Wow. It seems that my last post to this forum was over a month ago. Guess I had other things to do. Some early Spring cleaning, still unfinished. Getting my financial affairs in something remotely approaching order, by hook or by crook. Fretting over certain things in my life that seem too difficult to change. And like that. Yeah, I've been pretty wrapped up in my own stuff. It's my prerogative, right?
Meanwhile, apparently, the world has continued in its paths, regardless of my inattention. And I am beginning to see just how deep that inattention has been.
This morning, one of President Barack Obama's first actions was to ask for a hold on a certain Gitmo case, which was readily granted. According to the news outlets, this particular case is that of a young Canadian man who has been held there for the last six years. Not recognizing the name, I did a little quick research on him, and was stunned at what I found. Because when I say he's a YOUNG man... I mean that HE WAS FIFTEEN YEARS OLD when he was imprisoned.
FIFTEEN, people. Fifteen. He has grown up in our prison. And not just a prison, but a facility which has been charged with unlawful and inhumane treatment, a place where lack of U. S. citizenship means that all bets are off and no holds are barred. His crime was apparently the throwing of a grenade which, according to original reports of the incident, was actually thrown by someone else. And as I read this, I am thinking: How did this happen on MY watch?
The answer, of course, is that I was not watching... or rather, that when I WAS watching, I was JUST watching. I had other things to do - much to my shame. Spring cleaning, y'know. And like that. Yeah.
What could I have done? Roused the rabble? Run interference? Probably not. But I'll tell you one thing I could have done. I could have raised my voice.
I did not. What effect would it have had? After all, I'm nobody.
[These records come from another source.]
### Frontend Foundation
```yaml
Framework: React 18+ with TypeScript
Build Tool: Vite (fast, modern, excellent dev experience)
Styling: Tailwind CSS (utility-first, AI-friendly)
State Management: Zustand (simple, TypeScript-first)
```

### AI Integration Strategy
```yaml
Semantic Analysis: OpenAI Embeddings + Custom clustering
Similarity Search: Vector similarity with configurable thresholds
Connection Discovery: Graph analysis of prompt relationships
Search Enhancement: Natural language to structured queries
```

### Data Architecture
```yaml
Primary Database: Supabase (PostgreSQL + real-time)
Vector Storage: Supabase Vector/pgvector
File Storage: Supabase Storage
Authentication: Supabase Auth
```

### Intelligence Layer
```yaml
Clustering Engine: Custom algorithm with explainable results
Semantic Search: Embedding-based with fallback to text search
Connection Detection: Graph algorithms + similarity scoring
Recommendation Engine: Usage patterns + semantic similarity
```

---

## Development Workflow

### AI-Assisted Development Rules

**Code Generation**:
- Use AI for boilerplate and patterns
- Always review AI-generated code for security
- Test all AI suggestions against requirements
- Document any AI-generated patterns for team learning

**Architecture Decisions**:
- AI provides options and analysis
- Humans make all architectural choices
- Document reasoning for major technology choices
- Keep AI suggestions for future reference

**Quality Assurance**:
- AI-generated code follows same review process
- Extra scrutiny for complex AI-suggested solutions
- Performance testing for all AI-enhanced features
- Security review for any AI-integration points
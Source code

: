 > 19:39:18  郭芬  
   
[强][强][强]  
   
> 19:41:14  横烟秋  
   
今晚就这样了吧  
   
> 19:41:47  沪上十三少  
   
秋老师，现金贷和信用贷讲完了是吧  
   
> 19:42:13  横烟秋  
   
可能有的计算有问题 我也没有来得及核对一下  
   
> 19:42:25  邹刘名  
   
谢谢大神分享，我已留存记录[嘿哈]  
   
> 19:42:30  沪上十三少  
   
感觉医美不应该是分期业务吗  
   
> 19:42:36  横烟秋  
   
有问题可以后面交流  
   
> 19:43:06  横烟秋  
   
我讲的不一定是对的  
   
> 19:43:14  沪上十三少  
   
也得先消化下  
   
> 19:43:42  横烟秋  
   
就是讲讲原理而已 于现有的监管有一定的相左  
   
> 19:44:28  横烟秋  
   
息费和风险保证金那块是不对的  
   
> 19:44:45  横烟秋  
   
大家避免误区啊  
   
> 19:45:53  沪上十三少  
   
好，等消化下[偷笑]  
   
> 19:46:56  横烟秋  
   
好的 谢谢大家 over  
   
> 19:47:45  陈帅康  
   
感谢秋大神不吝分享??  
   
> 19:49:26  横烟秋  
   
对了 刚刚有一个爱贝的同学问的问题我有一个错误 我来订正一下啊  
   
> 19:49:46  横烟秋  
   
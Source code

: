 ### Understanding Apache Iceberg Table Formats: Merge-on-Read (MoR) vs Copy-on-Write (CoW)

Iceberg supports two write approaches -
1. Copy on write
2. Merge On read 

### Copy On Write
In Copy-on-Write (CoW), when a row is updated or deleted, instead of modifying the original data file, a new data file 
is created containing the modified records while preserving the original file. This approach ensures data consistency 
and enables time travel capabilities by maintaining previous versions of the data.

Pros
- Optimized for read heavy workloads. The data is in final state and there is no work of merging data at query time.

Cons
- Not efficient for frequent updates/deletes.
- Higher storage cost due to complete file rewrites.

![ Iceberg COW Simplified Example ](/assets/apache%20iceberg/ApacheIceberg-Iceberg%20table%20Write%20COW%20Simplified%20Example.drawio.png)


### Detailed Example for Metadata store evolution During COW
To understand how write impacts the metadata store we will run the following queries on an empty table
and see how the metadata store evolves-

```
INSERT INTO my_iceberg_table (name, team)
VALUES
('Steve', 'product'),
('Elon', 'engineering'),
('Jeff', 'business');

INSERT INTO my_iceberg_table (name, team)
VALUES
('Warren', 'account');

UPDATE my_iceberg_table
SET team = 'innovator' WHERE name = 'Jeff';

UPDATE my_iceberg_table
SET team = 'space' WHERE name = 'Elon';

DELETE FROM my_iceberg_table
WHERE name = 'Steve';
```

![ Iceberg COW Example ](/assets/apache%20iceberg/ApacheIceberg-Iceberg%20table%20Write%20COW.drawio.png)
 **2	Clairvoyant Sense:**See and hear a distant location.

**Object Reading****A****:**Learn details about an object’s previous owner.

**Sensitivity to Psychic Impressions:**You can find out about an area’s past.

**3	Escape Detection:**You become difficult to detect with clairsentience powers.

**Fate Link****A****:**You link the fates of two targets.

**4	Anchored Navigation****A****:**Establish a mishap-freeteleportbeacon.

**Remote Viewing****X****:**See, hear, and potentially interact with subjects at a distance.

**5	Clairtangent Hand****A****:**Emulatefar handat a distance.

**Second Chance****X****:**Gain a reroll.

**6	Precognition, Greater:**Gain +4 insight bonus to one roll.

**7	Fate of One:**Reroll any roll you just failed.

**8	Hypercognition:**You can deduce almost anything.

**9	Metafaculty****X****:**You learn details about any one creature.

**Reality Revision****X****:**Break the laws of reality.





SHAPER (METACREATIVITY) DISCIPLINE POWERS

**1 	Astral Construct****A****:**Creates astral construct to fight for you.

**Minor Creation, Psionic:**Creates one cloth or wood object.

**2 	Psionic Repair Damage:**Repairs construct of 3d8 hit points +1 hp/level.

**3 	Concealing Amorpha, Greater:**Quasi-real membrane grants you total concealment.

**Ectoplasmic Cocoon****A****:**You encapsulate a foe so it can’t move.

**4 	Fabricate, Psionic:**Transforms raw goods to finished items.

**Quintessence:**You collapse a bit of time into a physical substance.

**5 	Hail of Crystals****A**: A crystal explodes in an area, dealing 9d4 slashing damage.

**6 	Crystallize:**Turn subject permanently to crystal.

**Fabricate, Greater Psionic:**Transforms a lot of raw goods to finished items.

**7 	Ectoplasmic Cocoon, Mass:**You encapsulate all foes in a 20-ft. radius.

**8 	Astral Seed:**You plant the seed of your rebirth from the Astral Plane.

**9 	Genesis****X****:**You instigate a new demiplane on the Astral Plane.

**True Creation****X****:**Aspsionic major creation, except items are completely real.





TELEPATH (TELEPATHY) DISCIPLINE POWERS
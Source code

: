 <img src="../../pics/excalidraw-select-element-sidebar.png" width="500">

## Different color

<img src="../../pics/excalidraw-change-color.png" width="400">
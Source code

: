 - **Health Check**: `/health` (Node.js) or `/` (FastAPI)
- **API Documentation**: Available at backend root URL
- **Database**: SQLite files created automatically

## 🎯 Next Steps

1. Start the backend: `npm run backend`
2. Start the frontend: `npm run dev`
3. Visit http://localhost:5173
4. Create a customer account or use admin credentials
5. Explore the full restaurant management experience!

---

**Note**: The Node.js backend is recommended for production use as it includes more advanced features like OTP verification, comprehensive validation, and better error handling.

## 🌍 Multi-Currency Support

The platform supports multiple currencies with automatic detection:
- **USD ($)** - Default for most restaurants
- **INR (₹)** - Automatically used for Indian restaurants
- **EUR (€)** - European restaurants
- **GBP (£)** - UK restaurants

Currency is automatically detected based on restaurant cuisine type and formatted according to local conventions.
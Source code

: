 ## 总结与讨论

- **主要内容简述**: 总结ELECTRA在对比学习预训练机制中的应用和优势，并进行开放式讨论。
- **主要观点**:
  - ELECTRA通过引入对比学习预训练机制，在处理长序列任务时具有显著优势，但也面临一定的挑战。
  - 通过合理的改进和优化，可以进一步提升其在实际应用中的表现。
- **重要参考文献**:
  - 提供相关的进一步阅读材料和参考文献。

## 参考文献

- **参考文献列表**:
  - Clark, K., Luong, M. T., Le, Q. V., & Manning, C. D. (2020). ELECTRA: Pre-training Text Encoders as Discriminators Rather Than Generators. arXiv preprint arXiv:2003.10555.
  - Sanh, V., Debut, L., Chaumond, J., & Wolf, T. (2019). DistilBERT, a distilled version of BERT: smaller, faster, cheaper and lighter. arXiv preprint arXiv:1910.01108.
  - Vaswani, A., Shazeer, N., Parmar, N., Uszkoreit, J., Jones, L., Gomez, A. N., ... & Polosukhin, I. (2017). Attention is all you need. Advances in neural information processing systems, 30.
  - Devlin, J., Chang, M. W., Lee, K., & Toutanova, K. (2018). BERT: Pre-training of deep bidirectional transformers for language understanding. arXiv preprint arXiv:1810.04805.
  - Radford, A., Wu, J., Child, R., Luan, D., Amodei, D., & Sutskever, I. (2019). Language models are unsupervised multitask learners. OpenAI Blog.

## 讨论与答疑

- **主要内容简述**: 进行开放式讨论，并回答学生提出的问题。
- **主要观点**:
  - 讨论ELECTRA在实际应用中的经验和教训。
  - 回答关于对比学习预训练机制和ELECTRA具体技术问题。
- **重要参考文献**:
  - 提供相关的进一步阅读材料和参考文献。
I am coming to believe that it is above all this sense of helplessness, of powerlessness, that many of us have felt through the opening years of this millenium, which is the most real and present danger of all those which now threaten us. This is the rot that eats from the inside, changing the spirit and substance of this lovely ideal we call America, turning it - slowly but surely - into just one more Hollywood image, the painted cardboard backdrop of a free and just country.
It's just politics as usual, we mutter to ourselves, and flip the channel.
We pride ourselves on being informed, but the constant blast of the news media seems to act as an immunization. The diseases of our society no longer affect us. Why bother to react? It's old hat. And what can one voice do, anyway?
I do not know what that one extra voice might have accomplished. But I do know that silence accomplishes nothing. And if nothing else, every voice raised is a strike against the silence.
One of Barack Obama's favorite campaign stories suggests that "... one voice can change a room. If it can change a room, it can change a city. If it can change a city, it can change a nation. If it can change a nation, it can change the world..."
Underneath the accumulated cynicism of the Bush years is a part of me that once believed in that kind of possibility, and would really, really like to believe again. I'm not quite there yet, but in the wake of this historic election, and the opening moves of the Obama presidency, I'm open to being convinced.
No, I do not know what that one extra voice might have accomplished. I know only that I could have raised it... and that I still can.